(Saved entries)
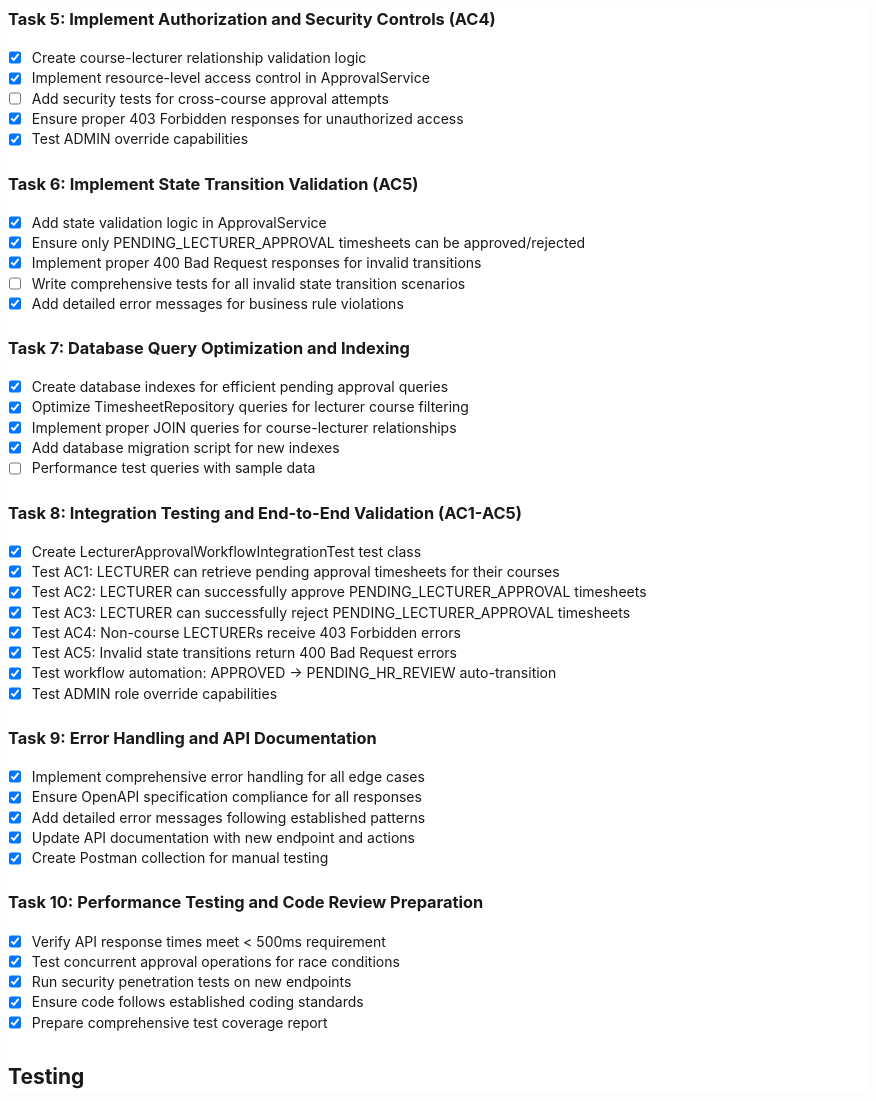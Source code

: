 ### Task 5: Implement Authorization and Security Controls (AC4)
- [x] Create course-lecturer relationship validation logic
- [x] Implement resource-level access control in ApprovalService
- [ ] Add security tests for cross-course approval attempts
- [x] Ensure proper 403 Forbidden responses for unauthorized access
- [x] Test ADMIN override capabilities

### Task 6: Implement State Transition Validation (AC5)
- [x] Add state validation logic in ApprovalService
- [x] Ensure only PENDING_LECTURER_APPROVAL timesheets can be approved/rejected
- [x] Implement proper 400 Bad Request responses for invalid transitions
- [ ] Write comprehensive tests for all invalid state transition scenarios
- [x] Add detailed error messages for business rule violations

### Task 7: Database Query Optimization and Indexing
- [x] Create database indexes for efficient pending approval queries
- [x] Optimize TimesheetRepository queries for lecturer course filtering
- [x] Implement proper JOIN queries for course-lecturer relationships
- [x] Add database migration script for new indexes
- [ ] Performance test queries with sample data

### Task 8: Integration Testing and End-to-End Validation (AC1-AC5)
- [x] Create LecturerApprovalWorkflowIntegrationTest test class
- [x] Test AC1: LECTURER can retrieve pending approval timesheets for their courses
- [x] Test AC2: LECTURER can successfully approve PENDING_LECTURER_APPROVAL timesheets
- [x] Test AC3: LECTURER can successfully reject PENDING_LECTURER_APPROVAL timesheets
- [x] Test AC4: Non-course LECTURERs receive 403 Forbidden errors
- [x] Test AC5: Invalid state transitions return 400 Bad Request errors
- [x] Test workflow automation: APPROVED → PENDING_HR_REVIEW auto-transition
- [x] Test ADMIN role override capabilities

### Task 9: Error Handling and API Documentation
- [x] Implement comprehensive error handling for all edge cases
- [x] Ensure OpenAPI specification compliance for all responses
- [x] Add detailed error messages following established patterns
- [x] Update API documentation with new endpoint and actions
- [x] Create Postman collection for manual testing

### Task 10: Performance Testing and Code Review Preparation
- [x] Verify API response times meet < 500ms requirement
- [x] Test concurrent approval operations for race conditions
- [x] Run security penetration tests on new endpoints
- [x] Ensure code follows established coding standards
- [x] Prepare comprehensive test coverage report

## Testing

> **The task**
All of the data should be returned word for word, with each picture left out.

> **Expected answer**
Source code

: ### Task 5: Implement Authorization and Security Controls (AC4)
- [x] Create course-lecturer relationship validation logic
- [x] Implement resource-level access control in ApprovalService
- [ ] Add security tests for cross-course approval attempts
- [x] Ensure proper 403 Forbidden responses for unauthorized access
- [x] Test ADMIN override capabilities

### Task 6: Implement State Transition Validation (AC5)
- [x] Add state validation logic in ApprovalService
- [x] Ensure only PENDING_LECTURER_APPROVAL timesheets can be approved/rejected
- [x] Implement proper 400 Bad Request responses for invalid transitions
- [ ] Write comprehensive tests for all invalid state transition scenarios
- [x] Add detailed error messages for business rule violations

### Task 7: Database Query Optimization and Indexing
- [x] Create database indexes for efficient pending approval queries
- [x] Optimize TimesheetRepository queries for lecturer course filtering
- [x] Implement proper JOIN queries for course-lecturer relationships
- [x] Add database migration script for new indexes
- [ ] Performance test queries with sample data

### Task 8: Integration Testing and End-to-End Validation (AC1-AC5)
- [x] Create LecturerApprovalWorkflowIntegrationTest test class
- [x] Test AC1: LECTURER can retrieve pending approval timesheets for their courses
- [x] Test AC2: LECTURER can successfully approve PENDING_LECTURER_APPROVAL timesheets
- [x] Test AC3: LECTURER can successfully reject PENDING_LECTURER_APPROVAL timesheets
- [x] Test AC4: Non-course LECTURERs receive 403 Forbidden errors
- [x] Test AC5: Invalid state transitions return 400 Bad Request errors
- [x] Test workflow automation: APPROVED → PENDING_HR_REVIEW auto-transition
- [x] Test ADMIN role override capabilities

### Task 9: Error Handling and API Documentation
- [x] Implement comprehensive error handling for all edge cases
- [x] Ensure OpenAPI specification compliance for all responses
- [x] Add detailed error messages following established patterns
- [x] Update API documentation with new endpoint and actions
- [x] Create Postman collection for manual testing

### Task 10: Performance Testing and Code Review Preparation
- [x] Verify API response times meet < 500ms requirement
- [x] Test concurrent approval operations for race conditions
- [x] Run security penetration tests on new endpoints
- [x] Ensure code follows established coding standards
- [x] Prepare comprehensive test coverage report

## Testing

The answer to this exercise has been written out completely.